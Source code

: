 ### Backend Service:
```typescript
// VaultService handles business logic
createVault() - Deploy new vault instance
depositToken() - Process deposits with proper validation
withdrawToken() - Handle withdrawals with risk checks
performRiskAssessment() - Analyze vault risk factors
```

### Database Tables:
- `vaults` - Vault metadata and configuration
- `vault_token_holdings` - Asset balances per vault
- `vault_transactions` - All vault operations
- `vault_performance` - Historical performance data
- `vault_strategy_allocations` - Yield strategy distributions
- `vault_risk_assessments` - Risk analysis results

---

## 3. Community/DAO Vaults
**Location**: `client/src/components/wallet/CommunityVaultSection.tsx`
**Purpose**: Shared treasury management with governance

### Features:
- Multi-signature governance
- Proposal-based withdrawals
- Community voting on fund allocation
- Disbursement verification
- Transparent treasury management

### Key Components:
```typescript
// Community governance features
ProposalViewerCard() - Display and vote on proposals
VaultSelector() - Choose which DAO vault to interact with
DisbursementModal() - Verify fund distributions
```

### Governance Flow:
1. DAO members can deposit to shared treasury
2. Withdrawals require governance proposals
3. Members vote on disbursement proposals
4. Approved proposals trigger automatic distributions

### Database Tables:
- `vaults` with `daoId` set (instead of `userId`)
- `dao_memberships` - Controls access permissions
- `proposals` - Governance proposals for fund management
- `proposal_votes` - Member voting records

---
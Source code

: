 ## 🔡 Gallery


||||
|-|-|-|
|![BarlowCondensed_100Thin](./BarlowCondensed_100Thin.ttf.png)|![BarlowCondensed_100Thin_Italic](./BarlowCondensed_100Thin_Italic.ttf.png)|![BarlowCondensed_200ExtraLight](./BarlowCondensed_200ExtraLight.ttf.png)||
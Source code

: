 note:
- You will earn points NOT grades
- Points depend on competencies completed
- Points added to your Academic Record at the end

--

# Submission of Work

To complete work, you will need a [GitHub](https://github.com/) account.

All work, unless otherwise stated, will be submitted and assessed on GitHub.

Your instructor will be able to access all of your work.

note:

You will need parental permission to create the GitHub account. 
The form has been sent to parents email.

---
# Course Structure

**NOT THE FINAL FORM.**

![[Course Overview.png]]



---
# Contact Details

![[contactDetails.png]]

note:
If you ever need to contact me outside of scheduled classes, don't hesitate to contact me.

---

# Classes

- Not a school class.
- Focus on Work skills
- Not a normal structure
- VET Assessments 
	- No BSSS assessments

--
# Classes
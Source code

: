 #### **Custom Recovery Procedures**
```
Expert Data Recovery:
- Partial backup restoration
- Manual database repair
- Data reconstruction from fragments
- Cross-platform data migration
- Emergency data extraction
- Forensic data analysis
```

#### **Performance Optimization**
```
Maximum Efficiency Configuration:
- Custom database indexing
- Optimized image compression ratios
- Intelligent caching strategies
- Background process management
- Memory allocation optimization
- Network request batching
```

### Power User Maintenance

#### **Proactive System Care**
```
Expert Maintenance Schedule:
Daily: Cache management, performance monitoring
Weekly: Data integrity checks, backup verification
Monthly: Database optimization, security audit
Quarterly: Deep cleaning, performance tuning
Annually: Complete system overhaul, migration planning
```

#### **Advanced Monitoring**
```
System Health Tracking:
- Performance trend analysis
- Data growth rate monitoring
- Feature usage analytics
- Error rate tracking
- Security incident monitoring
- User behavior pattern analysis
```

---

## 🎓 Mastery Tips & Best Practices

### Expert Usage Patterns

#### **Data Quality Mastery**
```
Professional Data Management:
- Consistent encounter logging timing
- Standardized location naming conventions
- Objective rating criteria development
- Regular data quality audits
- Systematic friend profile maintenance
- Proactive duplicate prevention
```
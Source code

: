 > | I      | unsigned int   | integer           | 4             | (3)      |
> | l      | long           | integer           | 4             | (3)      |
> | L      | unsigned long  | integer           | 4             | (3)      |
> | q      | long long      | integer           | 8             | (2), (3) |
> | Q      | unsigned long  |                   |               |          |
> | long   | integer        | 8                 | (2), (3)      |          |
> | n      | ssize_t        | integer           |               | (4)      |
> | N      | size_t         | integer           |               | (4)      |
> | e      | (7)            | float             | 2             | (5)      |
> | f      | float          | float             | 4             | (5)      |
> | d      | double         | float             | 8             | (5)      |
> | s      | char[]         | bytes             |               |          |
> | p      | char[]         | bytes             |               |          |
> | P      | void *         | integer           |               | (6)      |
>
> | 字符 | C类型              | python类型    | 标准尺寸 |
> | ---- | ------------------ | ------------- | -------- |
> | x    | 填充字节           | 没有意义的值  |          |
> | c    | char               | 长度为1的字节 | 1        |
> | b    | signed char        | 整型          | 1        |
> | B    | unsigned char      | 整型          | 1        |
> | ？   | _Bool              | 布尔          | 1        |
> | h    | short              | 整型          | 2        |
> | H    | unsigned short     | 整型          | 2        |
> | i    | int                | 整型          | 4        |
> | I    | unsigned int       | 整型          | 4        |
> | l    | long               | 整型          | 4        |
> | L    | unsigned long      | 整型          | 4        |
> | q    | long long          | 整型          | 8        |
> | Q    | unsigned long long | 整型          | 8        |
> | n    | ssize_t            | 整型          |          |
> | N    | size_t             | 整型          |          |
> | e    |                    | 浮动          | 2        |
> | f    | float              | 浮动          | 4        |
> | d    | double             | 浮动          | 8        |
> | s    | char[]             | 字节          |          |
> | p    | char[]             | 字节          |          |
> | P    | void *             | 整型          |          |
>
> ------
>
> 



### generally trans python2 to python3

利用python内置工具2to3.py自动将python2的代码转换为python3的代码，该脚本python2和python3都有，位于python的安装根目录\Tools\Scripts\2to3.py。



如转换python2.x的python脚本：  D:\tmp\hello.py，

^^^^

### TASK INSTRUCTIONS
In restating the data, begin at its first line, reproduce each line word for word, and conclude with the line that contains "1. DAO members can deposit to shared treasury".

### ANSWER SPACE
Source code

: ### Backend Service:
```typescript
// VaultService handles business logic
createVault() - Deploy new vault instance
depositToken() - Process deposits with proper validation
withdrawToken() - Handle withdrawals with risk checks
performRiskAssessment() - Analyze vault risk factors
```

### Database Tables:
- `vaults` - Vault metadata and configuration
- `vault_token_holdings` - Asset balances per vault
- `vault_transactions` - All vault operations
- `vault_performance` - Historical performance data
- `vault_strategy_allocations` - Yield strategy distributions
- `vault_risk_assessments` - Risk analysis results

---

## 3. Community/DAO Vaults
**Location**: `client/src/components/wallet/CommunityVaultSection.tsx`
**Purpose**: Shared treasury management with governance

### Features:
- Multi-signature governance
- Proposal-based withdrawals
- Community voting on fund allocation
- Disbursement verification
- Transparent treasury management

### Key Components:
```typescript
// Community governance features
ProposalViewerCard() - Display and vote on proposals
VaultSelector() - Choose which DAO vault to interact with
DisbursementModal() - Verify fund distributions
```

### Governance Flow:
1. DAO members can deposit to shared treasury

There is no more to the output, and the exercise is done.